This is an absolutely key principle for success in Game. The caveat is that it is an advanced principle - without having spent time in the field, you may not appreciate its power. I have found that the Inverted Seduction Principle which I describe below (which is related to the NLP 'Go First' principle) has universal application for ALL people that I interact with - not just beautiful women - but also high value men, 'value connectors' (see article here, for information on 'connectors') and even friends and family.
This principle goes against some traditional game theory, but is extremely powerful. You do not consciously 'microcalibrate' when using the Inverted Seduction Principle. Nor do you plan what you are saying or try to figure out your value relative to her value. Instead, you feel, and let your subcommunications do the rest.
When talking to beautiful women, your aim is to bring her to an emotional state whereby she has feelings of attraction, emotional connection and sexual desire for you.
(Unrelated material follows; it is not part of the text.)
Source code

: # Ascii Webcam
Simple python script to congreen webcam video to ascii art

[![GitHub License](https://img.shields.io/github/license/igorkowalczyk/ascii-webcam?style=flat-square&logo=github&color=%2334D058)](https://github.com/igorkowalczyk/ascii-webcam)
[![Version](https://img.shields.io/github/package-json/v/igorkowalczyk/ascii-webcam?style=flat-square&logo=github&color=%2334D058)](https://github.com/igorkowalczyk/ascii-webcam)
Now, USING TRADITIONAL GAME THEORY, in order to do this, you should: tell her DHV stories, get social proof, throw negs, tease her, banter, use IVDs, role plays, qualification hoops, stories etc etc etc. I don't know about you, but my brain has difficulty in handling all of that at once. It is proven that the conscious mind can only have one conscious thought at any one time... and you have to think about all of these things at once for her to become attracted? Was God really that cruel!?
To add to this, when and if you TRY to think about all these things that you need to do, typically the following happens:
1. You get nervous
2. Your mind freezes
3. You worry about what to say next
4. You wonder if what you are saying is working
5. You get anxiety (even if just a little bit)
6. You get uncomfortable
7. She picks up on the anxiety and discomfort
8. You get blown our OR the set goes to nowhere OR the attraction just isn't enough to close
CAN ANYONE RELATE?
Think about it this way - do naturals scramble their brains and frantically try to think of what to say next? Hell no. What do they do? They feel. And act.
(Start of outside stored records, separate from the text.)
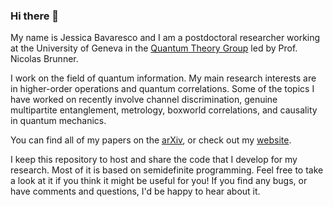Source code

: ### Hi there 👋

My name is Jessica Bavaresco and I am a postdoctoral researcher working at the University of Geneva in the [Quantum Theory Group](https://www.unige.ch/gap/qic/theory/) led by Prof. Nicolas Brunner. 

I work on the field of quantum information. My main research interests are in higher-order operations and quantum correlations. Some of the topics I have worked on recently involve channel discrimination, genuine multipartite entanglement, metrology, boxworld correlations, and causality in quantum mechanics.

You can find all of my papers on the [arXiv](http://arxiv.org/a/bavaresco_j_1), or check out my [website](https://jessicabavaresco.github.io).

I keep this repository to host and share the code that I develop for my research. Most of it is based on semidefinite programming. Feel free to take a look at it if you think it might be useful for you! If you find any bugs, or have comments and questions, I'd be happy to hear about it. 

<!--
**jessicabavaresco/jessicabavaresco** is a ✨ _special_ ✨ repository because its `README.md` (this file) appears on your GitHub profile.

Here are some ideas to get you started:

- 🔭 I’m currently working on ...
- 🌱 I’m currently learning ...
- 👯 I’m looking to collaborate on ...
- 🤔 I’m looking for help with ...
- 💬 Ask me about ...
- 📫 How to reach me: ...
- 😄 Pronouns: ...
- ⚡ Fun fact: ...
-->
To understand how they do this and get results, let's go briefly into the biological science of what happens in your body (and hers) when you are interacting with a woman. I think that this will enable you to see the important implications of the discovery that Braddock and I made...
Braddock, the mad scientist of game that he is, recently introduced me to the concept of ‘mirror neurons’. The scientific discovery of mirror neurons is considered to be one of the most important findings of neuroscience in the last decade (see: [ame=http://en.wikipedia.org/wiki/Mirror_neuron]Mirror neuron - Wikipedia, the free encyclopedia[/ame]).
Biologically, ‘mirror neurons’ are neurons whose function it is to sense what another person is feeling and thus allow the receiver to feel the same feeling as the other person. Mirror neurons allow us to empathize. They also allow us to feel when another person is feeling discomfort. Or when another person is happy. In fact, mirror neurons are the what allow us to ‘thin slice’ (a crucially important concept in Social Circle Mastery - and if you haven't taken this seminar, you SHOULD for TGO (Ten Game Only)!).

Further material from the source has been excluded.